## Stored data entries
┄┄┄┄┄┄

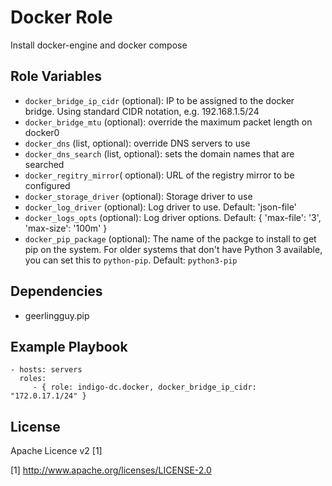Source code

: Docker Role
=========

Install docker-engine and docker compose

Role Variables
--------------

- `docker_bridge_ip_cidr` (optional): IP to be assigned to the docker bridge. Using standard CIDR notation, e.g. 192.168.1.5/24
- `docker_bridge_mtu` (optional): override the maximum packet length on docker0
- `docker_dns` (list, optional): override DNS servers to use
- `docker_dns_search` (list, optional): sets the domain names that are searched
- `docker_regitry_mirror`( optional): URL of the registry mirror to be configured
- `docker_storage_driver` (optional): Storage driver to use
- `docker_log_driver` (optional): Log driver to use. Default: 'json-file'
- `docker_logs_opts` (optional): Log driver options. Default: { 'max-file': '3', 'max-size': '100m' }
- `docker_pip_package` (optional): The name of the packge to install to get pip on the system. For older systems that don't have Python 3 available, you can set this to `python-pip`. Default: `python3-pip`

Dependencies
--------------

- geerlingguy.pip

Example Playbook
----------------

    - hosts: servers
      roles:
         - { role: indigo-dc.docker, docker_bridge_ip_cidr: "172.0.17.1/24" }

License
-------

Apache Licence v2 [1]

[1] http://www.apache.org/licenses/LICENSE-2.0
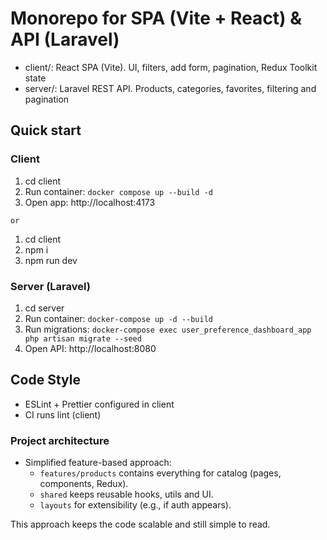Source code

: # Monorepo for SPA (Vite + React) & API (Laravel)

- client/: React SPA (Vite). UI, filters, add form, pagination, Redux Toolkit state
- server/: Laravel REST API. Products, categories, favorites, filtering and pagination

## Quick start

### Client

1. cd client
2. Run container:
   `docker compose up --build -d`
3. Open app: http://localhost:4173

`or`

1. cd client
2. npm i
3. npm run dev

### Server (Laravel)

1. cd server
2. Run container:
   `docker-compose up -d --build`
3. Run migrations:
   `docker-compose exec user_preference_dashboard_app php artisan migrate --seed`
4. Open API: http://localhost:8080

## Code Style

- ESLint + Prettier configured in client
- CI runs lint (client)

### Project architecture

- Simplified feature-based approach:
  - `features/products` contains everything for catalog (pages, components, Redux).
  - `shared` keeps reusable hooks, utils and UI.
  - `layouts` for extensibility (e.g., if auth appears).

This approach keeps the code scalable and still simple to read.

┄┄┄┄┄┄

## PROBLEM
Each of the lines from the one that contains "### Project architecture" through the last line of the data needs to be repeated exactly, with no others.

## WORKED SOLUTION
### Project architecture

- Simplified feature-based approach:
  - `features/products` contains everything for catalog (pages, components, Redux).
  - `shared` keeps reusable hooks, utils and UI.
  - `layouts` for extensibility (e.g., if auth appears).

This approach keeps the code scalable and still simple to read.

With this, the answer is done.